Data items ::
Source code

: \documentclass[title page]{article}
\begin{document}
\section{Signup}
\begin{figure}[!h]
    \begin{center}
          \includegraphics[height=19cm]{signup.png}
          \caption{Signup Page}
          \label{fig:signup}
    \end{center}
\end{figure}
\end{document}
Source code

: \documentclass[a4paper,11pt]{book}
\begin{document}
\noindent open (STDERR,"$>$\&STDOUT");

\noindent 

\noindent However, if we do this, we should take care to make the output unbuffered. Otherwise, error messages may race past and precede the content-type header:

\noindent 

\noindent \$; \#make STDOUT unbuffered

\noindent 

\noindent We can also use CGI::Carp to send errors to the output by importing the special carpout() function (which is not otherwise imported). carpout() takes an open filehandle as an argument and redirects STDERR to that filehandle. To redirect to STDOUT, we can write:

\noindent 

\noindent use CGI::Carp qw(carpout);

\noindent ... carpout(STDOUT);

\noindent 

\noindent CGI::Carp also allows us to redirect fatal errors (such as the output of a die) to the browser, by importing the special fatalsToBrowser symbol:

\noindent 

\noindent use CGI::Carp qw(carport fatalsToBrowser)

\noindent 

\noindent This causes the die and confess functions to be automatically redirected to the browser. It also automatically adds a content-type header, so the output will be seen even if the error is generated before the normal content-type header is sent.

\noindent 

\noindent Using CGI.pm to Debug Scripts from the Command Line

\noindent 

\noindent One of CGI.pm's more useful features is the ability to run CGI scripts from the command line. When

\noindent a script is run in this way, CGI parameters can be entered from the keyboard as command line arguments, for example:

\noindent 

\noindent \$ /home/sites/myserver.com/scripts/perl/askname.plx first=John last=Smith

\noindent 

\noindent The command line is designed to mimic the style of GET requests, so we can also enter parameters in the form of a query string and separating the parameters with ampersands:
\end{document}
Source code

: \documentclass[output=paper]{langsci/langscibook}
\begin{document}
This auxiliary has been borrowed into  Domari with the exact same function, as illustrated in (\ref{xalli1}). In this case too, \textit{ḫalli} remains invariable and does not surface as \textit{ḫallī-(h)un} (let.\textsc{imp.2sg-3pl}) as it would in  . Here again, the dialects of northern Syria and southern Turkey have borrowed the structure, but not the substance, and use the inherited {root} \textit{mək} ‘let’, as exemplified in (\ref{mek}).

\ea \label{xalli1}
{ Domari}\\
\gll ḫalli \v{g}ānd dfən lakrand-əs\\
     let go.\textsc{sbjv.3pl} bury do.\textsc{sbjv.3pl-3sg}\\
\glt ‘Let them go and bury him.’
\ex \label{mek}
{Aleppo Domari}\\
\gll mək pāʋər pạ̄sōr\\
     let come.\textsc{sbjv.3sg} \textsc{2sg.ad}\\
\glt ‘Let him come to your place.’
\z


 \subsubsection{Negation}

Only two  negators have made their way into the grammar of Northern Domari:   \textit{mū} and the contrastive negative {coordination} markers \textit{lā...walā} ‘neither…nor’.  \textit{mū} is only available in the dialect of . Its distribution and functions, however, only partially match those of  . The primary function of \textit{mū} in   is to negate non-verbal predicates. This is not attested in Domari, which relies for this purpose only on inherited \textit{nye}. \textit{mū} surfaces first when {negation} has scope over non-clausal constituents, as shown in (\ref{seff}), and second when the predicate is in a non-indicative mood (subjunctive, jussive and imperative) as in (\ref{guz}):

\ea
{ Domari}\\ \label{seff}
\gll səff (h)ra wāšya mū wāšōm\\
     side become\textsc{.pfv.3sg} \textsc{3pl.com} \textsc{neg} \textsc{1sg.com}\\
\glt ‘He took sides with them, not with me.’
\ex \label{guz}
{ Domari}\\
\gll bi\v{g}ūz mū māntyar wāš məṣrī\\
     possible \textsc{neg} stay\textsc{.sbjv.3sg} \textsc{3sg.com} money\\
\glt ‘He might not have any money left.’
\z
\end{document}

Your instructions ::
Print the records above again, every one, exactly as written.

Response ::
Source code

: \documentclass[title page]{article}
\begin{document}
\section{Signup}
\begin{figure}[!h]
    \begin{center}
          \includegraphics[height=19cm]{signup.png}
          \caption{Signup Page}
          \label{fig:signup}
    \end{center}
\end{figure}
\end{document}
Source code

: \documentclass[a4paper,11pt]{book}
\begin{document}
\noindent open (STDERR,"$>$\&STDOUT");

\noindent 

\noindent However, if we do this, we should take care to make the output unbuffered. Otherwise, error messages may race past and precede the content-type header:

\noindent 

\noindent \$; \#make STDOUT unbuffered

\noindent 

\noindent We can also use CGI::Carp to send errors to the output by importing the special carpout() function (which is not otherwise imported). carpout() takes an open filehandle as an argument and redirects STDERR to that filehandle. To redirect to STDOUT, we can write:

\noindent 

\noindent use CGI::Carp qw(carpout);

\noindent ... carpout(STDOUT);

\noindent 

\noindent CGI::Carp also allows us to redirect fatal errors (such as the output of a die) to the browser, by importing the special fatalsToBrowser symbol:

\noindent 

\noindent use CGI::Carp qw(carport fatalsToBrowser)

\noindent 

\noindent This causes the die and confess functions to be automatically redirected to the browser. It also automatically adds a content-type header, so the output will be seen even if the error is generated before the normal content-type header is sent.

\noindent 

\noindent Using CGI.pm to Debug Scripts from the Command Line

\noindent 

\noindent One of CGI.pm's more useful features is the ability to run CGI scripts from the command line. When

\noindent a script is run in this way, CGI parameters can be entered from the keyboard as command line arguments, for example:

\noindent 

\noindent \$ /home/sites/myserver.com/scripts/perl/askname.plx first=John last=Smith

\noindent 

\noindent The command line is designed to mimic the style of GET requests, so we can also enter parameters in the form of a query string and separating the parameters with ampersands:
\end{document}
Source code

: \documentclass[output=paper]{langsci/langscibook}
\begin{document}
This auxiliary has been borrowed into  Domari with the exact same function, as illustrated in (\ref{xalli1}). In this case too, \textit{ḫalli} remains invariable and does not surface as \textit{ḫallī-(h)un} (let.\textsc{imp.2sg-3pl}) as it would in  . Here again, the dialects of northern Syria and southern Turkey have borrowed the structure, but not the substance, and use the inherited {root} \textit{mək} ‘let’, as exemplified in (\ref{mek}).

\ea \label{xalli1}
{ Domari}\\
\gll ḫalli \v{g}ānd dfən lakrand-əs\\
     let go.\textsc{sbjv.3pl} bury do.\textsc{sbjv.3pl-3sg}\\
\glt ‘Let them go and bury him.’
\ex \label{mek}
{Aleppo Domari}\\
\gll mək pāʋər pạ̄sōr\\
     let come.\textsc{sbjv.3sg} \textsc{2sg.ad}\\
\glt ‘Let him come to your place.’
\z


 \subsubsection{Negation}

Only two  negators have made their way into the grammar of Northern Domari:   \textit{mū} and the contrastive negative {coordination} markers \textit{lā...walā} ‘neither…nor’.  \textit{mū} is only available in the dialect of . Its distribution and functions, however, only partially match those of  . The primary function of \textit{mū} in   is to negate non-verbal predicates. This is not attested in Domari, which relies for this purpose only on inherited \textit{nye}. \textit{mū} surfaces first when {negation} has scope over non-clausal constituents, as shown in (\ref{seff}), and second when the predicate is in a non-indicative mood (subjunctive, jussive and imperative) as in (\ref{guz}):

\ea
{ Domari}\\ \label{seff}
\gll səff (h)ra wāšya mū wāšōm\\
     side become\textsc{.pfv.3sg} \textsc{3pl.com} \textsc{neg} \textsc{1sg.com}\\
\glt ‘He took sides with them, not with me.’
\ex \label{guz}
{ Domari}\\
\gll bi\v{g}ūz mū māntyar wāš məṣrī\\
     possible \textsc{neg} stay\textsc{.sbjv.3sg} \textsc{3sg.com} money\\
\glt ‘He might not have any money left.’
\z
\end{document}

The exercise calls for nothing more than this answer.